(WHAT IS EXPECTED) Nothing but the lines from the one containing "Let $g$ be the" to the end of the records below should be output, each exactly as written.

※

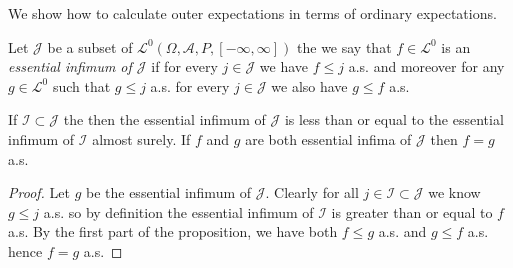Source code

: We show how to calculate outer expectations in terms of ordinary expectations.
\begin{defn}Let $\mathcal{J}$ be a subset of $\mathcal{L}^0(\Omega, \mathcal{A}, P, [-\infty, \infty])$ the we say that $f \in \mathcal{L}^0$ is an \emph{essential infimum of $\mathcal{J}$} if 
for every $j \in \mathcal{J}$ we have $f \leq j$ a.s. and moreover for any $g \in \mathcal{L}^0$ such that $g \leq j$ a.s. for every $j \in \mathcal{J}$ we also have $g \leq f$ a.s.
\end{defn}

\begin{prop}\label{AlmostSureUniquenessEssentialInfimum}If $\mathcal{I} \subset \mathcal{J}$ the then the essential infimum of $\mathcal{J}$ is less than or equal to the essential infimum of $\mathcal{I}$ almost surely.  If $f$ and $g$ are both essential infima of $\mathcal{J}$ then $f = g$ a.s.
\end{prop}
\begin{proof}
Let $g$ be the essential infimum of $\mathcal{J}$.  Clearly for all $j \in \mathcal{I} \subset \mathcal{J}$ we know $g \leq j$ a.s.  so by definition the essential infimum of $\mathcal{I}$ is greater than or equal to $f$ a.s.  By the first part of the proposition, we have both $f \leq g$ a.s. and $g \leq f$ a.s. hence $f=g$ a.s.
\end{proof}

※

(ANSWER TO THIS TASK)
Let $g$ be the essential infimum of $\mathcal{J}$.  Clearly for all $j \in \mathcal{I} \subset \mathcal{J}$ we know $g \leq j$ a.s.  so by definition the essential infimum of $\mathcal{I}$ is greater than or equal to $f$ a.s.  By the first part of the proposition, we have both $f \leq g$ a.s. and $g \leq f$ a.s. hence $f=g$ a.s.
\end{proof}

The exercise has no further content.